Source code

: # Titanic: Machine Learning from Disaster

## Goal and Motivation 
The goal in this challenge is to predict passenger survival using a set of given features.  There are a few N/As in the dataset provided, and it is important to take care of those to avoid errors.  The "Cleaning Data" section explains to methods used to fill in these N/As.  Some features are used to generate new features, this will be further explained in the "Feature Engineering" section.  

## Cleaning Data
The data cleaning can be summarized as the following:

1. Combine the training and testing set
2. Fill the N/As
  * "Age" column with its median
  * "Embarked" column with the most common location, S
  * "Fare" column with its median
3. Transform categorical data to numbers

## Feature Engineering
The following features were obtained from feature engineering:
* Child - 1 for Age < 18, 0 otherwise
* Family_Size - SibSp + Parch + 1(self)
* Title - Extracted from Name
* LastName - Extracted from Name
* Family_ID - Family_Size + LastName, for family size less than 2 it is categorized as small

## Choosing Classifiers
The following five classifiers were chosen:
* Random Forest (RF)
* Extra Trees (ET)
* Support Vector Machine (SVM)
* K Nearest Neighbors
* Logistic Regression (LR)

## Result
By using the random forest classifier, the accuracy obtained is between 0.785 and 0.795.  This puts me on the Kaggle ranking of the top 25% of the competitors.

__EXERCISE DETAILS__: Exactly as given, repeat every record above.

__TASK RESULT__:
Source code

: # Titanic: Machine Learning from Disaster

## Goal and Motivation 
The goal in this challenge is to predict passenger survival using a set of given features.  There are a few N/As in the dataset provided, and it is important to take care of those to avoid errors.  The "Cleaning Data" section explains to methods used to fill in these N/As.  Some features are used to generate new features, this will be further explained in the "Feature Engineering" section.  

## Cleaning Data
The data cleaning can be summarized as the following:

1. Combine the training and testing set
2. Fill the N/As
  * "Age" column with its median
  * "Embarked" column with the most common location, S
  * "Fare" column with its median
3. Transform categorical data to numbers

## Feature Engineering
The following features were obtained from feature engineering:
* Child - 1 for Age < 18, 0 otherwise
* Family_Size - SibSp + Parch + 1(self)
* Title - Extracted from Name
* LastName - Extracted from Name
* Family_ID - Family_Size + LastName, for family size less than 2 it is categorized as small

## Choosing Classifiers
The following five classifiers were chosen:
* Random Forest (RF)
* Extra Trees (ET)
* Support Vector Machine (SVM)
* K Nearest Neighbors
* Logistic Regression (LR)

## Result
By using the random forest classifier, the accuracy obtained is between 0.785 and 0.795.  This puts me on the Kaggle ranking of the top 25% of the competitors.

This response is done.